In un mese di zone a colori 25mila ricoveri in meno
Covid-19 Uno studio su Nature Communications dimostra che il sistema delle “zone a colori” è stato un successo, in grado di risparmiare 25 mila ricoveri in un mese e di riportare il virus sotto controllo in tre settimane. Con l’arrivo dei vaccini, tuttavia, le regioni hanno chiesto (e ottenuto) di cambiare i criteri
Covid-19 Uno studio su Nature Communications dimostra che il sistema delle “zone a colori” è stato un successo, in grado di risparmiare 25 mila ricoveri in un mese e di riportare il virus sotto controllo in tre settimane. Con l’arrivo dei vaccini, tuttavia, le regioni hanno chiesto (e ottenuto) di cambiare i criteri
Il sistema di zone colorate introdotto con il Dpcm del 3 novembre del 2020 ha evitato circa 25 mila ospedalizzazioni. È il risultato principale riportato da uno studio pubblicato sulla rivista Nature Communications da un gruppo di ricercatori dell’Istituto Superiore di Sanità (Iss), dell’Inail e dalla Fondazione “Bruno Kessler” di Trento, guidati dall’epidemiologo trentino Stefano Merler.

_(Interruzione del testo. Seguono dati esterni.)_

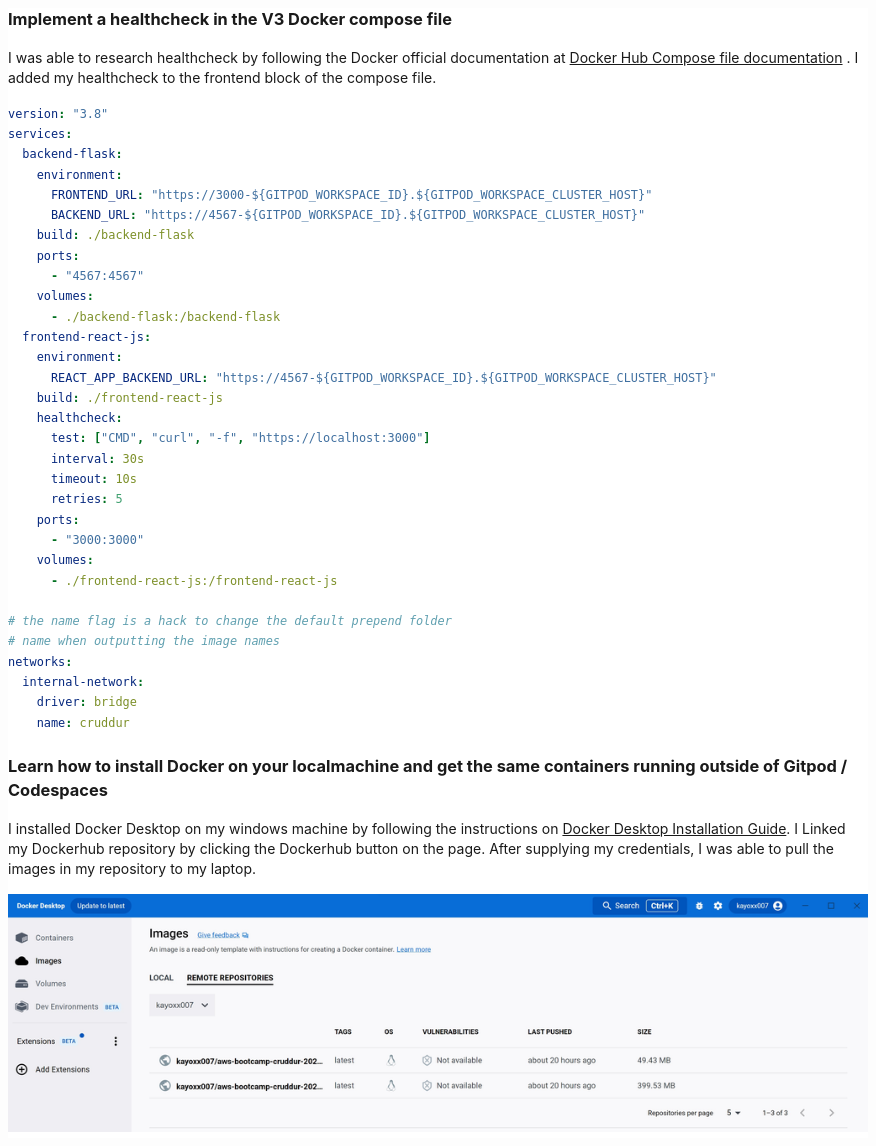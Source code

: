 

### Implement a healthcheck in the V3 Docker compose file
I was able to research healthcheck by following the Docker official documentation at [Docker Hub Compose file documentation](https://docs.docker.com/compose/compose-file/) . I added my healthcheck to the frontend block of the compose file.

```yaml
version: "3.8"
services:
  backend-flask:
    environment:
      FRONTEND_URL: "https://3000-${GITPOD_WORKSPACE_ID}.${GITPOD_WORKSPACE_CLUSTER_HOST}"
      BACKEND_URL: "https://4567-${GITPOD_WORKSPACE_ID}.${GITPOD_WORKSPACE_CLUSTER_HOST}"
    build: ./backend-flask
    ports:
      - "4567:4567"
    volumes:
      - ./backend-flask:/backend-flask
  frontend-react-js:
    environment:
      REACT_APP_BACKEND_URL: "https://4567-${GITPOD_WORKSPACE_ID}.${GITPOD_WORKSPACE_CLUSTER_HOST}"
    build: ./frontend-react-js
    healthcheck:
      test: ["CMD", "curl", "-f", "https://localhost:3000"]
      interval: 30s
      timeout: 10s
      retries: 5
    ports:
      - "3000:3000"
    volumes:
      - ./frontend-react-js:/frontend-react-js

# the name flag is a hack to change the default prepend folder
# name when outputting the image names
networks: 
  internal-network:
    driver: bridge
    name: cruddur
```

### Learn how to install Docker on your localmachine and get the same containers running outside of Gitpod / Codespaces
I installed Docker Desktop on my windows machine by following the instructions on [Docker Desktop Installation Guide](https://docs.docker.com/desktop/install/windows-install/).
I Linked my Dockerhub repository by clicking the Dockerhub button on the page. After supplying my credentials, I was able to pull the images in my repository to my laptop.

![See screenshot of docker images in my DockerHub repository](assets/Week1/Cruddur%20images%20in%20Docker%20Desktop.jpg "Cruddur Images in my Dockerhub repository")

Lo studio ha confrontato la prima e la quarta settimana di novembre, a cavallo dell’introduzione delle zone a colori, rilevando come le zone abbiano modificato i comportamenti la trasmissibilità del virus.
LE ZONE GIALLE hanno ridotto la trasmissione del 13-19%, stabilizzando intorno a 1 l’indice Rt (cioè il numero medio di persone contagiate da ogni positivo sintomatico). In altre parole, non sono state sufficienti a fermare l’epidemia ma ne hanno impedito la crescita esponenziale. Maggiore l’impatto delle altre zone.
La zona arancione ha ridotto la trasmissione del 27-38%, abbassando Rt a 0,80-0,93. Quella rossa ha frenato il contagio del 36-45%, portando Rt fino a 0,74-0,83. In 85 province su 107, dopo tre settimane dall’introduzione delle zone l’epidemia è tornata sotto controllo.
I 25MILA RICOVERI in meno calcolati dai ricercatori rappresentano oltre la metà delle 44mila ospedalizzazioni effettivamente avvenute nello stesso periodo. Ma rappresentano in ogni caso una sottostima dell’impatto benefico del sistema a zone colorate. Se il contagio non fosse stato rallentato dalle restrizioni, il numero di ospedalizzazioni sarebbe risultato molto più elevato anche nei mesi successivi a quello monitorato nello studio.
Sul piano dell’efficacia, dunque, le zone a colori si sono rivelate un successo.
Il sistema ha però limitato la libertà di movimento delle persone. Le ore trascorse in casa, che prima della pandemia ammontavano mediamente a 16, con le zone colorate sono salite a 18,7. Molte, ma meno delle 20,3 misurate all’epoca del lockdown. Il dato è stato ricavato dai dati messi a disposizione da Google, che raccogliendo informazioni attraverso i telefoni Android possiede la più ricca banca dati relativa alla mobilità. Le limitazioni hanno avuto l’impatto maggiore sul tempo trascorso nel trasporto pubblico, calato fino al 50% in zona rossa.
Non è detto che le zone mantengano la loro efficacia anche in futuro. Rispetto al Dpcm del 3 novembre, il governo ha modificato i criteri utilizzati per fissare le restrizioni. Quelli nuovi non si basano più su indicatori di allerta precoce, che si sono dimostrati efficaci ma che hanno spesso scontentato le regioni. Molti governatori, infatti, li hanno ritenuti troppo prudenti rispetto alla situazione reale del contagio.
DAL 22 LUGLIO i “colori” scattano in base al tasso di occupazione degli ospedali e dell’incidenza dei casi positivi nella popolazione. Il nuovo sistema, proposto dalle stesse regioni, punta sull’effetto benefico della campagna vaccinale, che ha ridotto l’impatto della malattia sugli ospedali.